## WHAT YOU SHOULD DO
Please return each of the entries exactly, minus their pictures.

Stored data:

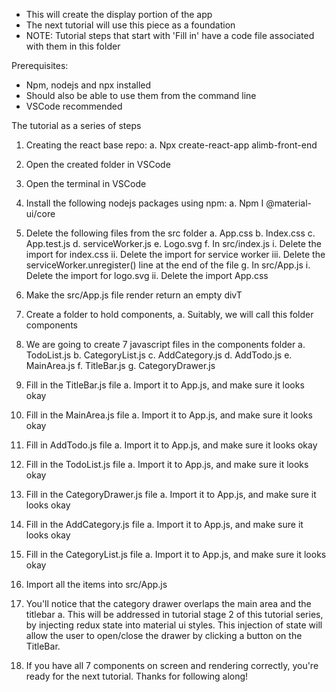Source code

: - This will create the display portion of the app
- The next tutorial will use this piece as a foundation
- NOTE: Tutorial steps that start with 'Fill in' have a code file associated with them in this folder


Prerequisites:
- Npm, nodejs and npx installed
- Should also be able to use them from the command line
- VSCode recommended


The tutorial as a series of steps
1. Creating the react base repo:
	a. Npx create-react-app alimb-front-end
2. Open the created folder in VSCode
3. Open the terminal in VSCode
4. Install the following nodejs packages using npm:
	a. Npm I @material-ui/core
5. Delete the following files from the src folder
	a. App.css
	b. Index.css
	c. App.test.js
	d. serviceWorker.js
	e. Logo.svg
	f. In src/index.js
		i. Delete the import for index.css
		ii. Delete the import for service worker
		iii. Delete the serviceWorker.unregister() line at the end of the file
	g. In src/App.js
		i. Delete the import for logo.svg
		ii. Delete the import App.css
6. Make the src/App.js file render return an empty divT
7. Create a folder to hold components,
	a. Suitably, we will call this folder components
8. We are going to create 7 javascript files in the components folder
	a. TodoList.js
	b. CategoryList.js
	c. AddCategory.js
	d. AddTodo.js
	e. MainArea.js
	f. TitleBar.js
	g. CategoryDrawer.js
9. Fill in the TitleBar.js file
	a. Import it to App.js, and make sure it looks okay
10. Fill in the MainArea.js file
	a. Import it to App.js, and make sure it looks okay
11. Fill in AddTodo.js file
	a. Import it to App.js, and make sure it looks okay
12. Fill in the TodoList.js file
	a. Import it to App.js, and make sure it looks okay
13. Fill in the CategoryDrawer.js file
	a. Import it to App.js, and make sure it looks okay
14. Fill in the AddCategory.js file
	a. Import it to App.js, and make sure it looks okay
15. Fill in the CategoryList.js file
	a. Import it to App.js, and make sure it looks okay
16. Import all the items into src/App.js



1. You'll notice that the category drawer overlaps the main area and the titlebar
	a. This will be addressed in tutorial stage 2 of this tutorial series, by injecting redux state into material ui styles. This injection of state will allow the user to open/close the drawer by clicking a button on the TitleBar.
2. If you have all 7 components on screen and rendering correctly, you're ready for the next tutorial. Thanks for following along!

## SOLVED EXERCISE
Source code

: - This will create the display portion of the app
- The next tutorial will use this piece as a foundation
- NOTE: Tutorial steps that start with 'Fill in' have a code file associated with them in this folder


Prerequisites:
- Npm, nodejs and npx installed
- Should also be able to use them from the command line
- VSCode recommended


The tutorial as a series of steps
1. Creating the react base repo:
	a. Npx create-react-app alimb-front-end
2. Open the created folder in VSCode
3. Open the terminal in VSCode
4. Install the following nodejs packages using npm:
	a. Npm I @material-ui/core
5. Delete the following files from the src folder
	a. App.css
	b. Index.css
	c. App.test.js
	d. serviceWorker.js
	e. Logo.svg
	f. In src/index.js
		i. Delete the import for index.css
		ii. Delete the import for service worker
		iii. Delete the serviceWorker.unregister() line at the end of the file
	g. In src/App.js
		i. Delete the import for logo.svg
		ii. Delete the import App.css
6. Make the src/App.js file render return an empty divT
7. Create a folder to hold components,
	a. Suitably, we will call this folder components
8. We are going to create 7 javascript files in the components folder
	a. TodoList.js
	b. CategoryList.js
	c. AddCategory.js
	d. AddTodo.js
	e. MainArea.js
	f. TitleBar.js
	g. CategoryDrawer.js
9. Fill in the TitleBar.js file
	a. Import it to App.js, and make sure it looks okay
10. Fill in the MainArea.js file
	a. Import it to App.js, and make sure it looks okay
11. Fill in AddTodo.js file
	a. Import it to App.js, and make sure it looks okay
12. Fill in the TodoList.js file
	a. Import it to App.js, and make sure it looks okay
13. Fill in the CategoryDrawer.js file
	a. Import it to App.js, and make sure it looks okay
14. Fill in the AddCategory.js file
	a. Import it to App.js, and make sure it looks okay
15. Fill in the CategoryList.js file
	a. Import it to App.js, and make sure it looks okay
16. Import all the items into src/App.js



1. You'll notice that the category drawer overlaps the main area and the titlebar
	a. This will be addressed in tutorial stage 2 of this tutorial series, by injecting redux state into material ui styles. This injection of state will allow the user to open/close the drawer by clicking a button on the TitleBar.
2. If you have all 7 components on screen and rendering correctly, you're ready for the next tutorial. Thanks for following along!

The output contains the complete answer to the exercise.